Start of Block

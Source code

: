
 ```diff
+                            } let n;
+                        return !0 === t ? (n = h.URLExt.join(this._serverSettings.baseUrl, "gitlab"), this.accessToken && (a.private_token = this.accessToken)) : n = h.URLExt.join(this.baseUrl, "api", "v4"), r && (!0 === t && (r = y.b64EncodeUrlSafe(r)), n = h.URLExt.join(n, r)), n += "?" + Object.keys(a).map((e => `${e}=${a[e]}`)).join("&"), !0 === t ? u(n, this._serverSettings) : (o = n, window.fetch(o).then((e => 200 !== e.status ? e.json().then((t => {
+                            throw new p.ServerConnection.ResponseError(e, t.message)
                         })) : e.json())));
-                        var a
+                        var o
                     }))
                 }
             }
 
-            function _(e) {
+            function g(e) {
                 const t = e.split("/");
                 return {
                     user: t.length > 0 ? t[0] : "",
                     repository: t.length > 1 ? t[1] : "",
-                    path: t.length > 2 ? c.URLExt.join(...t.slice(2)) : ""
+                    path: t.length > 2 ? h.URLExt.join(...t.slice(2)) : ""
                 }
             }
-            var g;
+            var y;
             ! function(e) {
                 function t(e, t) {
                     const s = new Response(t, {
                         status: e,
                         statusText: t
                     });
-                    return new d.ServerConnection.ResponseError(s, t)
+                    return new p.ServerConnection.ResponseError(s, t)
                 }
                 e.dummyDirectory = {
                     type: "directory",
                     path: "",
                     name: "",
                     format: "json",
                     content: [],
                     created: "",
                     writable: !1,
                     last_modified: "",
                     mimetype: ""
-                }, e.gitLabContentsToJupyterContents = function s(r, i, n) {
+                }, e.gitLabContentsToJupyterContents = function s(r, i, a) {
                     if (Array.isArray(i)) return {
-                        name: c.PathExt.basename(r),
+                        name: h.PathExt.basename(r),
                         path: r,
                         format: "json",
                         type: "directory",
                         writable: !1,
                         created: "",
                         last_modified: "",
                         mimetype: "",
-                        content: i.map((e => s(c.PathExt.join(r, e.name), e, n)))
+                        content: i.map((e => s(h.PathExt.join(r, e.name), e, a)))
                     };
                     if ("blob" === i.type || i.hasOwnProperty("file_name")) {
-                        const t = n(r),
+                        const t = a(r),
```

End of Block

[Task goal] Copy all of the listing above exactly, please.

[Response to this exercise]
Source code

:
 ```diff
+                            } let n;
+                        return !0 === t ? (n = h.URLExt.join(this._serverSettings.baseUrl, "gitlab"), this.accessToken && (a.private_token = this.accessToken)) : n = h.URLExt.join(this.baseUrl, "api", "v4"), r && (!0 === t && (r = y.b64EncodeUrlSafe(r)), n = h.URLExt.join(n, r)), n += "?" + Object.keys(a).map((e => `${e}=${a[e]}`)).join("&"), !0 === t ? u(n, this._serverSettings) : (o = n, window.fetch(o).then((e => 200 !== e.status ? e.json().then((t => {
+                            throw new p.ServerConnection.ResponseError(e, t.message)
                         })) : e.json())));
-                        var a
+                        var o
                     }))
                 }
             }
 
-            function _(e) {
+            function g(e) {
                 const t = e.split("/");
                 return {
                     user: t.length > 0 ? t[0] : "",
                     repository: t.length > 1 ? t[1] : "",
-                    path: t.length > 2 ? c.URLExt.join(...t.slice(2)) : ""
+                    path: t.length > 2 ? h.URLExt.join(...t.slice(2)) : ""
                 }
             }
-            var g;
+            var y;
             ! function(e) {
                 function t(e, t) {
                     const s = new Response(t, {
                         status: e,
                         statusText: t
                     });
-                    return new d.ServerConnection.ResponseError(s, t)
+                    return new p.ServerConnection.ResponseError(s, t)
                 }
                 e.dummyDirectory = {
                     type: "directory",
                     path: "",
                     name: "",
                     format: "json",
                     content: [],
                     created: "",
                     writable: !1,
                     last_modified: "",
                     mimetype: ""
-                }, e.gitLabContentsToJupyterContents = function s(r, i, n) {
+                }, e.gitLabContentsToJupyterContents = function s(r, i, a) {
                     if (Array.isArray(i)) return {
-                        name: c.PathExt.basename(r),
+                        name: h.PathExt.basename(r),
                         path: r,
                         format: "json",
                         type: "directory",
                         writable: !1,
                         created: "",
                         last_modified: "",
                         mimetype: "",
-                        content: i.map((e => s(c.PathExt.join(r, e.name), e, n)))
+                        content: i.map((e => s(h.PathExt.join(r, e.name), e, a)))
                     };
                     if ("blob" === i.type || i.hasOwnProperty("file_name")) {
-                        const t = n(r),
+                        const t = a(r),
```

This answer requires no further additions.